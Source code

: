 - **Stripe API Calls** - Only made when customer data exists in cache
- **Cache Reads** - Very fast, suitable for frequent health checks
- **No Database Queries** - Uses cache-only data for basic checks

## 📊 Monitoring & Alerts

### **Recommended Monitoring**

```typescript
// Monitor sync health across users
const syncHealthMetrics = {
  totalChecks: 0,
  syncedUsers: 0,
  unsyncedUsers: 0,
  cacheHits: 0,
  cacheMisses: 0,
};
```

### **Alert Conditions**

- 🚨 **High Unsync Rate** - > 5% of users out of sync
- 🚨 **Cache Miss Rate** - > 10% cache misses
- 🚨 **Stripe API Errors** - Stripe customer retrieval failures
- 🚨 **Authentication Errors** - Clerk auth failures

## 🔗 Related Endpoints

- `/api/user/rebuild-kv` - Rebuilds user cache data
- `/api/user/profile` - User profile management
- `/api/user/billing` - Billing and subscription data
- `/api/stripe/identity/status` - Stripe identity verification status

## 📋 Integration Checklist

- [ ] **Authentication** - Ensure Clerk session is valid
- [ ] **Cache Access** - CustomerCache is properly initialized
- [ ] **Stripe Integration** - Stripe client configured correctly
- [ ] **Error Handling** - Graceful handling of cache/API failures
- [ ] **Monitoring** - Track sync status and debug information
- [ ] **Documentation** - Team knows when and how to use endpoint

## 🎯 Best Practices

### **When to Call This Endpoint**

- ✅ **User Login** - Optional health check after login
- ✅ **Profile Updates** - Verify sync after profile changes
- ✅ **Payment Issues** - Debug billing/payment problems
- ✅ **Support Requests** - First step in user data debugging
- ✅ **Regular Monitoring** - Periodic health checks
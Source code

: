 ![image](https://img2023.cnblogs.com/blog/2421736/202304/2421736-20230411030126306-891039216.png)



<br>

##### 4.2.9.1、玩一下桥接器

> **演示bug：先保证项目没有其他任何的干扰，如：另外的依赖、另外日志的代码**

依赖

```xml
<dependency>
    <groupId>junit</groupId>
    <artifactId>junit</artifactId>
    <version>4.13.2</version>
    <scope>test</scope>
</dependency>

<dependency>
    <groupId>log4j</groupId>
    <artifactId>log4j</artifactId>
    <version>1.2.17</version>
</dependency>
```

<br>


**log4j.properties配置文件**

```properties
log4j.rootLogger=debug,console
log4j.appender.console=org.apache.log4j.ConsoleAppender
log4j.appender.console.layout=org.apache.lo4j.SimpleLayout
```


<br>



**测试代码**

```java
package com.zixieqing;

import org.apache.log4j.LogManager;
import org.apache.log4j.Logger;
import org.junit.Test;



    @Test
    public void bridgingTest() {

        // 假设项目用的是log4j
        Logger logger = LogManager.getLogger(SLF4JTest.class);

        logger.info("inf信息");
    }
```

▶ [Work instructions] Copy the material above exactly. Include every line.

▶ [Result]
Source code

: - **Stripe API Calls** - Only made when customer data exists in cache
- **Cache Reads** - Very fast, suitable for frequent health checks
- **No Database Queries** - Uses cache-only data for basic checks

## 📊 Monitoring & Alerts

### **Recommended Monitoring**

```typescript
// Monitor sync health across users
const syncHealthMetrics = {
  totalChecks: 0,
  syncedUsers: 0,
  unsyncedUsers: 0,
  cacheHits: 0,
  cacheMisses: 0,
};
```

### **Alert Conditions**

- 🚨 **High Unsync Rate** - > 5% of users out of sync
- 🚨 **Cache Miss Rate** - > 10% cache misses
- 🚨 **Stripe API Errors** - Stripe customer retrieval failures
- 🚨 **Authentication Errors** - Clerk auth failures

## 🔗 Related Endpoints

- `/api/user/rebuild-kv` - Rebuilds user cache data
- `/api/user/profile` - User profile management
- `/api/user/billing` - Billing and subscription data
- `/api/stripe/identity/status` - Stripe identity verification status

## 📋 Integration Checklist

- [ ] **Authentication** - Ensure Clerk session is valid
- [ ] **Cache Access** - CustomerCache is properly initialized
- [ ] **Stripe Integration** - Stripe client configured correctly
- [ ] **Error Handling** - Graceful handling of cache/API failures
- [ ] **Monitoring** - Track sync status and debug information
- [ ] **Documentation** - Team knows when and how to use endpoint

## 🎯 Best Practices

### **When to Call This Endpoint**

- ✅ **User Login** - Optional health check after login
- ✅ **Profile Updates** - Verify sync after profile changes
- ✅ **Payment Issues** - Debug billing/payment problems
- ✅ **Support Requests** - First step in user data debugging
- ✅ **Regular Monitoring** - Periodic health checks
Source code

: ![image](https://img2023.cnblogs.com/blog/2421736/202304/2421736-20230411030126306-891039216.png)



<br>

##### 4.2.9.1、玩一下桥接器

> **演示bug：先保证项目没有其他任何的干扰，如：另外的依赖、另外日志的代码**

依赖

```xml
<dependency>
    <groupId>junit</groupId>
    <artifactId>junit</artifactId>
    <version>4.13.2</version>
    <scope>test</scope>
</dependency>

<dependency>
    <groupId>log4j</groupId>
    <artifactId>log4j</artifactId>
    <version>1.2.17</version>
</dependency>
```

<br>


**log4j.properties配置文件**

```properties
log4j.rootLogger=debug,console
log4j.appender.console=org.apache.log4j.ConsoleAppender
log4j.appender.console.layout=org.apache.lo4j.SimpleLayout
```


<br>



**测试代码**

```java
package com.zixieqing;

import org.apache.log4j.LogManager;
import org.apache.log4j.Logger;
import org.junit.Test;



    @Test
    public void bridgingTest() {

        // 假设项目用的是log4j
        Logger logger = LogManager.getLogger(SLF4JTest.class);

        logger.info("inf信息");
    }
```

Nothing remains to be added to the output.